Your goal: Please, without the pictures, retype exactly the lines from the start of the material through the line that holds "## Federal Laws Protecting the Right to Vote".

-*-*-

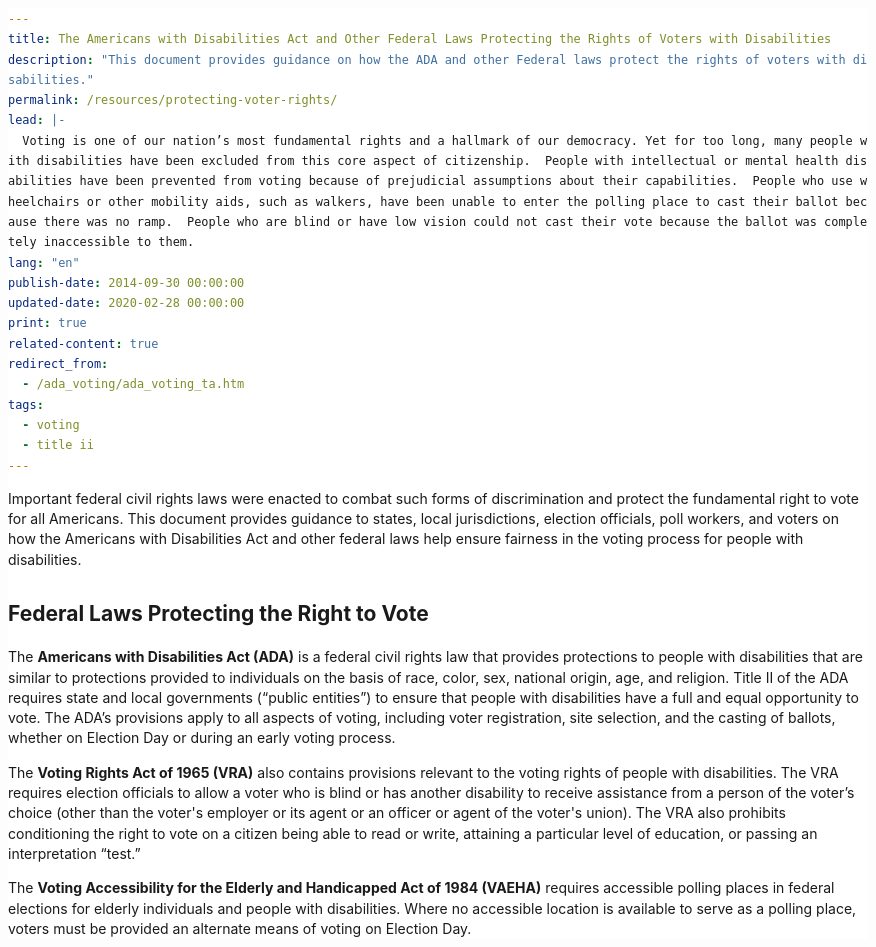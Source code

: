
```yaml
---
title: The Americans with Disabilities Act and Other Federal Laws Protecting the Rights of Voters with Disabilities
description: "This document provides guidance on how the ADA and other Federal laws protect the rights of voters with disabilities."
permalink: /resources/protecting-voter-rights/
lead: |-
  Voting is one of our nation’s most fundamental rights and a hallmark of our democracy. Yet for too long, many people with disabilities have been excluded from this core aspect of citizenship.  People with intellectual or mental health disabilities have been prevented from voting because of prejudicial assumptions about their capabilities.  People who use wheelchairs or other mobility aids, such as walkers, have been unable to enter the polling place to cast their ballot because there was no ramp.  People who are blind or have low vision could not cast their vote because the ballot was completely inaccessible to them.
lang: "en"
publish-date: 2014-09-30 00:00:00
updated-date: 2020-02-28 00:00:00
print: true
related-content: true
redirect_from:
  - /ada_voting/ada_voting_ta.htm
tags:
  - voting
  - title ii
---
```

Important federal civil rights laws were enacted to combat such forms of discrimination and protect the fundamental right to vote for all Americans. This document provides guidance to states, local jurisdictions, election officials, poll workers, and voters on how the Americans with Disabilities Act and other federal laws help ensure fairness in the voting process for people with disabilities.

## Federal Laws Protecting the Right to Vote

The **Americans with Disabilities Act (ADA)** is a federal civil rights law that provides protections to people with disabilities that are similar to protections provided to individuals on the basis of race, color, sex, national origin, age, and religion.  Title II of the ADA requires state and local governments (“public entities”) to ensure that people with disabilities have a full and equal opportunity to vote.  The ADA’s provisions apply to all aspects of voting, including voter registration, site selection, and the casting of ballots, whether on Election Day or during an early voting process.

The **Voting Rights Act of 1965 (VRA)** also contains provisions relevant to the voting rights of people with disabilities.  The VRA requires election officials to allow a voter who is blind or has another disability to receive assistance from a person of the voter’s choice (other than the voter's employer or its agent or an officer or agent of the voter's union).  The VRA also prohibits conditioning the right to vote on a citizen being able to read or write, attaining a particular level of education, or passing an interpretation “test.”

The **Voting Accessibility for the Elderly and Handicapped Act of 1984 (VAEHA)** requires accessible polling places in federal elections for elderly individuals and people with disabilities. Where no accessible location is available to serve as a polling place, voters must be provided an alternate means of voting on Election Day.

-*-*-

Result for this task:
Source code

:
```yaml
---
title: The Americans with Disabilities Act and Other Federal Laws Protecting the Rights of Voters with Disabilities
description: "This document provides guidance on how the ADA and other Federal laws protect the rights of voters with disabilities."
permalink: /resources/protecting-voter-rights/
lead: |-
  Voting is one of our nation’s most fundamental rights and a hallmark of our democracy. Yet for too long, many people with disabilities have been excluded from this core aspect of citizenship.  People with intellectual or mental health disabilities have been prevented from voting because of prejudicial assumptions about their capabilities.  People who use wheelchairs or other mobility aids, such as walkers, have been unable to enter the polling place to cast their ballot because there was no ramp.  People who are blind or have low vision could not cast their vote because the ballot was completely inaccessible to them.
lang: "en"
publish-date: 2014-09-30 00:00:00
updated-date: 2020-02-28 00:00:00
print: true
related-content: true
redirect_from:
  - /ada_voting/ada_voting_ta.htm
tags:
  - voting
  - title ii
---
```

Important federal civil rights laws were enacted to combat such forms of discrimination and protect the fundamental right to vote for all Americans. This document provides guidance to states, local jurisdictions, election officials, poll workers, and voters on how the Americans with Disabilities Act and other federal laws help ensure fairness in the voting process for people with disabilities.

## Federal Laws Protecting the Right to Vote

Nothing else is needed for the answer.